At 7/24/2006 07:25:00 pm, Blogger LanternLight said...

Me: I was reading this personals ad, this is what I thought it said, "30yo woman, with a gash, looking...." But after reading it again, I realised it was actually gsoh.

Well at least for her name isn't Tassie either. ;-)

One: Absolutely, in an instant, it is always so obvious. I mean these guys couldn't pick it, but I always can.

I'd disagree with that.

On occasion, a group of us after night shift would go to 3 Faces to see the drag show.

None of the red-blooded males in the group picked that the most stunning ""female"" performer was male.

 
At 7/24/2006 11:05:00 pm, Blogger Rebecca said...

Hi Cazzie,
People who talk about other people just plain don't have a life now do they?

You are right there. Instead of having a life, they are employed where I work.

Hi Mark,
I'm picking up what you are laying down, but I don't think you are reading between the lines enough.

Hi Lantern,
Umm Tassie??? :-S

How could they not know about the performers at 3Faces? I mean c'mon, it is a drag club after all.
That reminds me, many years ago I did some AudioVisual work for the guy who owned the club, or rather his alter ego Lulu Monsoon. He spent over $30,000 just for a party in his backyard, complete with fireworks, laser show and a stage built over his swimming pool. It was all way over the top, but gee he knew how to throw a party.

HooRoo
Rebecca

 
At 7/25/2006 01:03:00 am, Blogger LanternLight said...

Tassie, as in map of....

*sheeshhhhh*

How could they not know about the performers at 3Faces? I mean c'mon, it is a drag club after all.

I'm only telling it how it was.
It's the only nightclub-type place I've been in which wasn't a sleazy dive.

He spent over $30,000 just for a party in his backyard, complete with fireworks

Figures, 3 Faces must have been rolling in cash.

 
At 7/25/2006 02:09:00 am, Anonymous Anonymous said...

Bet the A/V work was spectacular too!

 
At 7/25/2006 06:44:00 am, Blogger Rebecca said...

Hi Lantern,
It is the absence of a correctly placed comma, which make the statement difficult to read, that's all. I was just trying to work out the context in which you were talking.

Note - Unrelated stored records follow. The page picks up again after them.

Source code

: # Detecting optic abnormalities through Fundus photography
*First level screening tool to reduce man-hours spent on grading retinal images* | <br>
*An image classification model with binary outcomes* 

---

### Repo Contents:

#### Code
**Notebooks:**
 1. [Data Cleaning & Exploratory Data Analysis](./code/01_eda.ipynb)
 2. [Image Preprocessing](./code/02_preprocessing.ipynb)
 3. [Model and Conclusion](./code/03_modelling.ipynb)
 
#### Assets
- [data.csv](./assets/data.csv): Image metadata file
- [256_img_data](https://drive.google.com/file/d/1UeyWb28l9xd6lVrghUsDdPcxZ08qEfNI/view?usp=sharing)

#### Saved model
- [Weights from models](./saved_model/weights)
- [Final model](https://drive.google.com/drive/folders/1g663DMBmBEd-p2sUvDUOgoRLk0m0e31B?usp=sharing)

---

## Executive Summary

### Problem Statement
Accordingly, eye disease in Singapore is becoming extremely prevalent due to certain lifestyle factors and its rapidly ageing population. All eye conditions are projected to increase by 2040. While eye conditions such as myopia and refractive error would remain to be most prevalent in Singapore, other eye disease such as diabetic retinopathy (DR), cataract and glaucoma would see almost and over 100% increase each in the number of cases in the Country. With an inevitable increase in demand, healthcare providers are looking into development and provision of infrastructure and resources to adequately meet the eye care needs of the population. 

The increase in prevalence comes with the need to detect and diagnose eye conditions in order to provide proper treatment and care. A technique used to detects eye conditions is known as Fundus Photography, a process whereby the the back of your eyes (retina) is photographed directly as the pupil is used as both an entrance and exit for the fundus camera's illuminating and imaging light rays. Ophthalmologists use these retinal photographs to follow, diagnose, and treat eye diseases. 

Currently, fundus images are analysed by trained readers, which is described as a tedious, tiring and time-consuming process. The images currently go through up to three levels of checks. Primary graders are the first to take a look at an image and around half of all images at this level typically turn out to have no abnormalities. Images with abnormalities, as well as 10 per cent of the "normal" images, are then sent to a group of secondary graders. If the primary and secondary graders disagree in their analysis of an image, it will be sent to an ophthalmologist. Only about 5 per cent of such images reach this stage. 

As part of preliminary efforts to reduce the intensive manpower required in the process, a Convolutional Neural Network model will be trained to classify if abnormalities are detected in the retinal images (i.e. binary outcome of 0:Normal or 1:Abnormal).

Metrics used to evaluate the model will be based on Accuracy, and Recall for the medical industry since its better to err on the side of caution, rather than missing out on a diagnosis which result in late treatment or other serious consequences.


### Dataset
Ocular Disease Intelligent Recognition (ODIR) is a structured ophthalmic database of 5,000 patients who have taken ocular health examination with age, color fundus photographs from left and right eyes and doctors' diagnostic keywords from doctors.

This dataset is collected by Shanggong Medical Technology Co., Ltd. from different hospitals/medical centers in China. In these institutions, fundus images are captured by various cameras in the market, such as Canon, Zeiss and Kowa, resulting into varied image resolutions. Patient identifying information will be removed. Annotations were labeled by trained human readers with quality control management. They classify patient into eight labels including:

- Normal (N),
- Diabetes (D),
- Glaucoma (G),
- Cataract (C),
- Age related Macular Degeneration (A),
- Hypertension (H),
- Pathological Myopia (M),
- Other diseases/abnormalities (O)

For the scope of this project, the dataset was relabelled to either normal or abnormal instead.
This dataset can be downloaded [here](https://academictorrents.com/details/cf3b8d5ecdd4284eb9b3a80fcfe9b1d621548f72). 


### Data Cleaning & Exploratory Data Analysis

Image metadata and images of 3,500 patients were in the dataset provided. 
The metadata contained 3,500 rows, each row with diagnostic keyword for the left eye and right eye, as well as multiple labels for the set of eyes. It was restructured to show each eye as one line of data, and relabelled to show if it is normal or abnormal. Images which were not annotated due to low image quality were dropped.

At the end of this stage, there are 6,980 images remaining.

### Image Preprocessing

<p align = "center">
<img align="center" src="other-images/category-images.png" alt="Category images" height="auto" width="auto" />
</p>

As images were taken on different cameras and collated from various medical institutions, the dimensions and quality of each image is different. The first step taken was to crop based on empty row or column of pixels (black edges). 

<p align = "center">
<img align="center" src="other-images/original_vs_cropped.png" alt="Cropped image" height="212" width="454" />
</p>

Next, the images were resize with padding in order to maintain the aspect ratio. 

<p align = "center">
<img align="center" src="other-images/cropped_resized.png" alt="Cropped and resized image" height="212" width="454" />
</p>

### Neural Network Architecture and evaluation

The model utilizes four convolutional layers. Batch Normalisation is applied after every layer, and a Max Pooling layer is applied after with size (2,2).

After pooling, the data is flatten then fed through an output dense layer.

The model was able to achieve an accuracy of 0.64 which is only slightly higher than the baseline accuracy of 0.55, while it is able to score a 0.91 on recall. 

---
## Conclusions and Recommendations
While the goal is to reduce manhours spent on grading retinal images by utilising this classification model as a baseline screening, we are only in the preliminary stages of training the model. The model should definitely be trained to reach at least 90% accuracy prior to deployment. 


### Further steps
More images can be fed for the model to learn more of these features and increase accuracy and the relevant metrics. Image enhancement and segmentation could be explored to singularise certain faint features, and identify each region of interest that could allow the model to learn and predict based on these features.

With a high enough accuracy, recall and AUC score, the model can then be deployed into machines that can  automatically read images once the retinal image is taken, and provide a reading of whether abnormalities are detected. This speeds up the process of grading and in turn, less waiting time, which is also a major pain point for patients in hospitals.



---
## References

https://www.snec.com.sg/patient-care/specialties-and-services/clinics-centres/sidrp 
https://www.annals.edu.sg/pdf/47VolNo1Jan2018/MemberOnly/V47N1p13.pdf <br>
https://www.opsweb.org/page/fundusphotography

If you think that 3Faces isn't a sleazy dive, or as it is now known The (meat) Market, I guess you don't get out much. I've never been to a nightclub for entertainment, only to work, and I really don't see the interest in the places.

I would say there was a fair bit of income in the place. Not sure how much was over or under the counter, but hey, someone has to make it. :-)

Hi Tom,
It was just another job for me. Too many cues, to many people wanting changes at the last minute, with no idea what they were talking about. I'm glad to be out of that kind of work.

Hi Andy,
I'm pretty sure she has one. Not that I have ever seen it, but it would be a given I would say in her case.

HooRoo
Rebecca

 
At 7/25/2006 11:23:00 am, Blogger LanternLight said...

If you think that 3Faces isn't a sleazy dive, or as it is now known The (meat) Market,

I've been dragged along to some sleazy dives, and it wasn't in comparsion.

Worst sleazy dive I've been in?
Probably the lapdance club in Denver, I was told we were just going to a nightclub for a quiet drink...

No, I don't get around much anymore.